- TASK OBJECTIVE -
Include in the output exactly the lines from the opening of the data through the line containing "in input space", and nothing more.

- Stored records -
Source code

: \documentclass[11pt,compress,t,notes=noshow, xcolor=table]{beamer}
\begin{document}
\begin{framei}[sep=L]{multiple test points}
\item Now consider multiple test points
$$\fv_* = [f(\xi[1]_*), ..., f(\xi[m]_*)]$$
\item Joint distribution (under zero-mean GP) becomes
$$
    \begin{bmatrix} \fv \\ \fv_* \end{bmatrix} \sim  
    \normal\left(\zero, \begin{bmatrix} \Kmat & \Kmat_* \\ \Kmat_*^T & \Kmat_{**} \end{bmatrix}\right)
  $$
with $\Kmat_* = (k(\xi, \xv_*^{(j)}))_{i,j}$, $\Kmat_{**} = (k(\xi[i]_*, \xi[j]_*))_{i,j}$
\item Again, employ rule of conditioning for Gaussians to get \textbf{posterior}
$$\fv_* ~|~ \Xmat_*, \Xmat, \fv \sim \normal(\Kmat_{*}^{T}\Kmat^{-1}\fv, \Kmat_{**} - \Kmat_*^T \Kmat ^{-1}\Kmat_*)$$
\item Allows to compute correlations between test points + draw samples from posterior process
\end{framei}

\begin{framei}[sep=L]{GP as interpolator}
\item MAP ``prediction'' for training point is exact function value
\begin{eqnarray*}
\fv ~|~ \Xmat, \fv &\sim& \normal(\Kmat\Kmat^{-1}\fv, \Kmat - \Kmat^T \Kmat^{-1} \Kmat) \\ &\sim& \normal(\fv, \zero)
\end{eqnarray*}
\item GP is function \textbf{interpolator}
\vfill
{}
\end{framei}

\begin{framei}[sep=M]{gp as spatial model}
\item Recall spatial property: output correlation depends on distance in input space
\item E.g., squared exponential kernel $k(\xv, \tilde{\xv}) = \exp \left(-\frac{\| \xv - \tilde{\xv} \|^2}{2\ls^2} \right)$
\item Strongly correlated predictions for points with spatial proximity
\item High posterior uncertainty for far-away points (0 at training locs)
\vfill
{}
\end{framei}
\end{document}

- EXERCISE SOLUTION -
Source code

: \documentclass[11pt,compress,t,notes=noshow, xcolor=table]{beamer}
\begin{document}
\begin{framei}[sep=L]{multiple test points}
\item Now consider multiple test points
$$\fv_* = [f(\xi[1]_*), ..., f(\xi[m]_*)]$$
\item Joint distribution (under zero-mean GP) becomes
$$
    \begin{bmatrix} \fv \\ \fv_* \end{bmatrix} \sim  
    \normal\left(\zero, \begin{bmatrix} \Kmat & \Kmat_* \\ \Kmat_*^T & \Kmat_{**} \end{bmatrix}\right)
  $$
with $\Kmat_* = (k(\xi, \xv_*^{(j)}))_{i,j}$, $\Kmat_{**} = (k(\xi[i]_*, \xi[j]_*))_{i,j}$
\item Again, employ rule of conditioning for Gaussians to get \textbf{posterior}
$$\fv_* ~|~ \Xmat_*, \Xmat, \fv \sim \normal(\Kmat_{*}^{T}\Kmat^{-1}\fv, \Kmat_{**} - \Kmat_*^T \Kmat ^{-1}\Kmat_*)$$
\item Allows to compute correlations between test points + draw samples from posterior process
\end{framei}

\begin{framei}[sep=L]{GP as interpolator}
\item MAP ``prediction'' for training point is exact function value
\begin{eqnarray*}
\fv ~|~ \Xmat, \fv &\sim& \normal(\Kmat\Kmat^{-1}\fv, \Kmat - \Kmat^T \Kmat^{-1} \Kmat) \\ &\sim& \normal(\fv, \zero)
\end{eqnarray*}
\item GP is function \textbf{interpolator}
\vfill
{}
\end{framei}

\begin{framei}[sep=M]{gp as spatial model}
\item Recall spatial property: output correlation depends on distance in input space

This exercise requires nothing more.